EXERCISE OBJECTIVE:
In the entries below, find every line with the string "text" and copy it.

GIVEN INFORMATION:

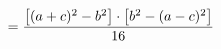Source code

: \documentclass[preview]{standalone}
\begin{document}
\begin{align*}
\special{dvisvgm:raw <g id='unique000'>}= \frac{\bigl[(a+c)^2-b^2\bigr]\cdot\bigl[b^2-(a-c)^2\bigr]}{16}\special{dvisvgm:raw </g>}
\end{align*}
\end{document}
* * *
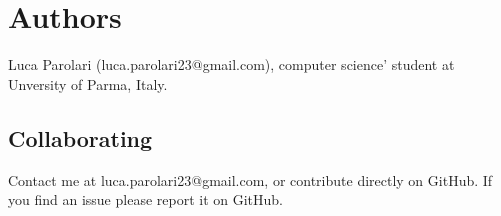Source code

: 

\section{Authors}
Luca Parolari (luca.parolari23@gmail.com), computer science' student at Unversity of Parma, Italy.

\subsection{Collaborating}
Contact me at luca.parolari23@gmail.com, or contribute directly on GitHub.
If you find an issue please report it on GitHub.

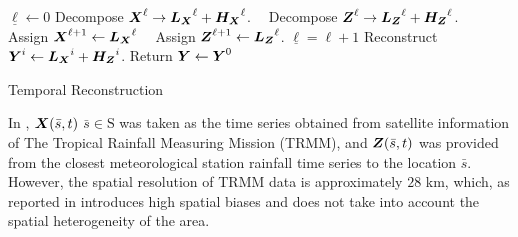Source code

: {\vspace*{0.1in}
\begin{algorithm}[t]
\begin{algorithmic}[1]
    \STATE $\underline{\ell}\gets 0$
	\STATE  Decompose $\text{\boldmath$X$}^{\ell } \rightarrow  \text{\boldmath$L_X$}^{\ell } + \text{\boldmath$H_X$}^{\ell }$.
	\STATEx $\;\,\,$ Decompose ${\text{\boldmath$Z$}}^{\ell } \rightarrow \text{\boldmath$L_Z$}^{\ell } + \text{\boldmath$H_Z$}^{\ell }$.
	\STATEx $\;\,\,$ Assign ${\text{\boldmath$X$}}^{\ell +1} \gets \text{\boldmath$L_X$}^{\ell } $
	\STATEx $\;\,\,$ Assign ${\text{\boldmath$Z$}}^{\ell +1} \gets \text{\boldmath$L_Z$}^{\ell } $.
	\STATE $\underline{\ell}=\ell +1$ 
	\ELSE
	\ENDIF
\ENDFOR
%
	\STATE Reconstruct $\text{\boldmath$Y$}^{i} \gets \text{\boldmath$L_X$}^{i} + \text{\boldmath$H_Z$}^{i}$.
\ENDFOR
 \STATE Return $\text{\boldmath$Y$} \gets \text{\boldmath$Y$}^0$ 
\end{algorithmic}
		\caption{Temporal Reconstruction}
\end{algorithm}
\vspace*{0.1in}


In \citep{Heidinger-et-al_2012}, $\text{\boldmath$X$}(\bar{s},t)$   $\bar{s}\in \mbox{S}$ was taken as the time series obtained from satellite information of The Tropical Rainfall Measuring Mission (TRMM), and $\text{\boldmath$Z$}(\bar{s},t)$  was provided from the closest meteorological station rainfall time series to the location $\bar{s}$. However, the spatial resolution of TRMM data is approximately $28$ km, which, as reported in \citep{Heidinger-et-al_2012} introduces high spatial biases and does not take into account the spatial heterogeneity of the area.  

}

SOLUTION FOR THIS PROBLEM:
	\STATE  Decompose $\text{\boldmath$X$}^{\ell } \rightarrow  \text{\boldmath$L_X$}^{\ell } + \text{\boldmath$H_X$}^{\ell }$.
	\STATEx $\;\,\,$ Decompose ${\text{\boldmath$Z$}}^{\ell } \rightarrow \text{\boldmath$L_Z$}^{\ell } + \text{\boldmath$H_Z$}^{\ell }$.
	\STATEx $\;\,\,$ Assign ${\text{\boldmath$X$}}^{\ell +1} \gets \text{\boldmath$L_X$}^{\ell } $
	\STATEx $\;\,\,$ Assign ${\text{\boldmath$Z$}}^{\ell +1} \gets \text{\boldmath$L_Z$}^{\ell } $.
	\STATE Reconstruct $\text{\boldmath$Y$}^{i} \gets \text{\boldmath$L_X$}^{i} + \text{\boldmath$H_Z$}^{i}$.
 \STATE Return $\text{\boldmath$Y$} \gets \text{\boldmath$Y$}^0$ 
In \citep{Heidinger-et-al_2012}, $\text{\boldmath$X$}(\bar{s},t)$   $\bar{s}\in \mbox{S}$ was taken as the time series obtained from satellite information of The Tropical Rainfall Measuring Mission (TRMM), and $\text{\boldmath$Z$}(\bar{s},t)$  was provided from the closest meteorological station rainfall time series to the location $\bar{s}$. However, the spatial resolution of TRMM data is approximately $28$ km, which, as reported in \citep{Heidinger-et-al_2012} introduces high spatial biases and does not take into account the spatial heterogeneity of the area.  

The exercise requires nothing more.